INSTRUCTIONS FOR THE TASK: Give back, word for word, the line that contains "Niche - VALUE: $197" and every line that follows it in the data below.

AVAILABLE RECORDS:
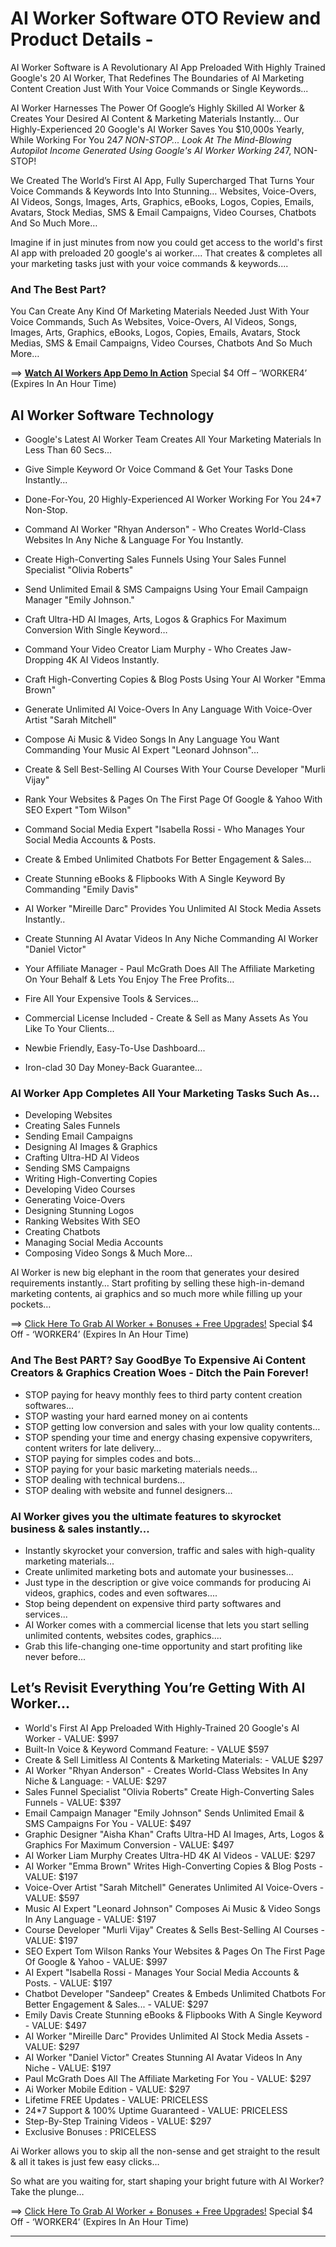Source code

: # AI Worker Software OTO Review and Product Details - 

AI Worker Software is A Revolutionary AI App Preloaded With Highly Trained Google's 20 AI Worker, That Redefines The Boundaries of  AI Marketing Content Creation Just With Your Voice Commands or Single Keywords...

AI Worker Harnesses The Power Of Google’s Highly Skilled AI Worker & Creates Your Desired AI Content & Marketing Materials Instantly…
Our Highly-Experienced 20 Google's AI Worker Saves You $10,000s Yearly, While Working For You 24*7 NON-STOP...
Look At The Mind-Blowing Autopilot Income Generated Using Google's AI Worker Working 24*7, NON-STOP!

We Created The World’s First AI App, Fully Supercharged That Turns Your  Voice Commands & Keywords Into Into Stunning… Websites, Voice-Overs, AI Videos, Songs, Images, Arts, Graphics, eBooks, Logos, Copies, Emails, Avatars, Stock Medias, SMS & Email Campaigns, Video Courses, Chatbots And So Much More…

Imagine if in just minutes from now you could get access to the world's first AI app with preloaded 20 google's ai worker.... That creates & completes all your marketing tasks just with your voice commands & keywords....

### And The Best Part?
You  Can Create Any Kind Of Marketing Materials Needed Just With Your Voice Commands, Such As Websites, Voice-Overs, AI Videos, Songs, Images, Arts, Graphics, eBooks, Logos, Copies, Emails, Avatars, Stock Medias, SMS & Email Campaigns, Video Courses, Chatbots And So Much More…

==> [**Watch AI Workers App Demo In Action**](https://warriorplus.com/o2/a/tsl00b9/0)
Special $4 Off – ‘WORKER4’ (Expires In An Hour Time)

## AI Worker Software Technology

- Google's Latest AI Worker Team Creates All Your Marketing Materials In Less Than 60 Secs...

- Give Simple Keyword Or Voice Command & Get Your Tasks Done Instantly... 

- Done-For-You, 20 Highly-Experienced AI Worker Working For You 24*7 Non-Stop.

- Command AI Worker "Rhyan Anderson" - Who Creates World-Class Websites In Any Niche & Language For You Instantly.

- Create High-Converting Sales Funnels Using Your Sales Funnel Specialist "Olivia Roberts"

- Send Unlimited Email & SMS Campaigns Using Your Email Campaign Manager "Emily Johnson."

- Craft Ultra-HD AI Images, Arts, Logos & Graphics For Maximum Conversion With Single Keyword…

- Command Your Video Creator Liam Murphy - Who Creates Jaw-Dropping 4K AI Videos Instantly.

- Craft High-Converting Copies & Blog Posts Using Your AI Worker "Emma Brown"

- Generate Unlimited AI Voice-Overs In Any Language With Voice-Over Artist "Sarah Mitchell"

- Compose Ai Music & Video Songs In Any Language You Want Commanding Your Music AI Expert "Leonard Johnson"…

- Create & Sell Best-Selling AI Courses With Your Course Developer "Murli Vijay"

- Rank Your Websites & Pages On The First Page Of Google & Yahoo With SEO Expert "Tom Wilson"

- Command Social Media Expert "Isabella Rossi -  Who Manages Your Social Media Accounts & Posts.

- Create & Embed Unlimited Chatbots For Better Engagement & Sales...

- Create Stunning eBooks & Flipbooks With A Single Keyword By Commanding "Emily Davis"

- AI Worker "Mireille Darc" Provides You Unlimited AI Stock Media Assets Instantly..

- Create Stunning AI Avatar Videos In Any Niche Commanding AI Worker "Daniel Victor"

- Your Affiliate Manager - Paul McGrath Does All The Affiliate Marketing On Your Behalf & Lets You Enjoy The Free Profits…

- Fire All Your Expensive Tools & Services...

- Commercial License Included - Create & Sell as Many Assets As You Like To Your Clients...

- Newbie Friendly, Easy-To-Use Dashboard...

- Iron-clad 30 Day Money-Back Guarantee...


### AI Worker App Completes All Your Marketing Tasks Such As…
-  Developing Websites
-  Creating Sales Funnels
-  Sending Email Campaigns
-  Designing AI Images & Graphics 
-  Crafting Ultra-HD AI Videos
-  Sending SMS Campaigns
-  Writing High-Converting Copies
-  Developing Video Courses
-  Generating Voice-Overs
-  Designing Stunning Logos
-  Ranking Websites With SEO
-  Creating Chatbots
-  Managing Social Media Accounts
-  Composing Video Songs & Much More...
  
AI Worker is new big elephant in the room that generates your desired requirements instantly…
Start profiting by selling these high-in-demand marketing contents, ai graphics and so much more while filling up your pockets… 

==> [Click Here To Grab AI Worker + Bonuses + Free Upgrades!](https://warriorplus.com/o2/a/tsl00b9/0)
Special $4 Off - ‘WORKER4’ (Expires In An Hour Time)


### And The Best PART? Say GoodBye To Expensive Ai Content Creators & Graphics Creation Woes - Ditch the Pain Forever!

- STOP paying for heavy monthly fees to third party content creation softwares...
- STOP wasting your hard earned money on ai contents
- STOP getting low conversion and sales with your low quality contents…
- STOP spending your time and energy chasing expensive copywriters, content writers for late delivery…
- STOP paying for simples codes and bots… 
- STOP paying for your basic marketing materials needs…
- STOP dealing with technical burdens… 
- STOP dealing with website and funnel designers...

### AI Worker gives you the ultimate features to skyrocket business & sales instantly...

- Instantly skyrocket your conversion, traffic and sales with high-quality marketing materials…
- Create unlimited marketing bots and automate your businesses...
- Just type in the description or give voice commands for producing Ai videos, graphics, codes and even softwares....
- Stop being dependent on expensive third party softwares and services...
- AI Worker comes with a commercial license that lets you start selling unlimited contents, websites codes, graphics....
- Grab this life-changing one-time opportunity and start profiting like never before...


## Let’s Revisit Everything You’re Getting With AI Worker...

- World's First AI App Preloaded With Highly-Trained 20 Google's AI Worker - VALUE: $997
- Built-In Voice & Keyword Command Feature: - VALUE $597
- Create & Sell Limitless AI Contents & Marketing Materials: - VALUE $297
- AI Worker "Rhyan Anderson" - Creates World-Class Websites In Any Niche & Language: - VALUE: $297
- Sales Funnel Specialist "Olivia Roberts" Create High-Converting Sales Funnels - VALUE: $397
- Email Campaign Manager "Emily Johnson" Sends Unlimited Email & SMS Campaigns For You - VALUE: $497
- Graphic Designer "Aisha Khan" Crafts Ultra-HD AI Images, Arts, Logos & Graphics For Maximum Conversion - VALUE: $497
- AI Worker Liam Murphy Creates Ultra-HD 4K AI Videos - VALUE: $297
- AI Worker "Emma Brown" Writes High-Converting Copies & Blog Posts - VALUE: $197
- Voice-Over Artist "Sarah Mitchell" Generates Unlimited AI Voice-Overs - VALUE: $597
- Music AI Expert "Leonard Johnson" Composes Ai Music & Video Songs In Any Language - VALUE: $197
- Course Developer "Murli Vijay" Creates & Sells Best-Selling AI Courses - VALUE: $197
- SEO Expert Tom Wilson Ranks Your Websites & Pages On The First Page Of Google & Yahoo - VALUE: $997
- AI Expert "Isabella Rossi - Manages Your Social Media Accounts & Posts. - VALUE: $197
- Chatbot Developer "Sandeep" Creates & Embeds Unlimited Chatbots For Better Engagement & Sales... - VALUE: $297
- Emily Davis Create Stunning eBooks & Flipbooks With A Single Keyword - VALUE: $497 
- AI Worker "Mireille Darc" Provides Unlimited AI Stock Media Assets - VALUE: $297
- AI Worker "Daniel Victor" Creates Stunning AI Avatar Videos In Any Niche - VALUE: $197
- Paul McGrath Does All The Affiliate Marketing For You - VALUE: $297
- Ai Worker Mobile Edition - VALUE: $297
- Lifetime FREE Updates - VALUE: PRICELESS
- 24*7 Support & 100% Uptime Guaranteed - VALUE: PRICELESS
- Step-By-Step Training Videos - VALUE: $297
- Exclusive Bonuses : PRICELESS

Ai Worker allows you to skip all the non-sense and get straight to the result & all it takes is just few easy clicks…

So what are you waiting for, start shaping your bright future with AI Worker? Take the plunge…

==> [Click Here To Grab AI Worker + Bonuses + Free Upgrades!](https://warriorplus.com/o2/a/tsl00b9/0)
Special $4 Off - ‘WORKER4’ (Expires In An Hour Time)

---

REPLY:
- AI Worker "Daniel Victor" Creates Stunning AI Avatar Videos In Any Niche - VALUE: $197
- Paul McGrath Does All The Affiliate Marketing For You - VALUE: $297
- Ai Worker Mobile Edition - VALUE: $297
- Lifetime FREE Updates - VALUE: PRICELESS
- 24*7 Support & 100% Uptime Guaranteed - VALUE: PRICELESS
- Step-By-Step Training Videos - VALUE: $297
- Exclusive Bonuses : PRICELESS

Ai Worker allows you to skip all the non-sense and get straight to the result & all it takes is just few easy clicks…

So what are you waiting for, start shaping your bright future with AI Worker? Take the plunge…

==> [Click Here To Grab AI Worker + Bonuses + Free Upgrades!](https://warriorplus.com/o2/a/tsl00b9/0)
Special $4 Off - ‘WORKER4’ (Expires In An Hour Time)

---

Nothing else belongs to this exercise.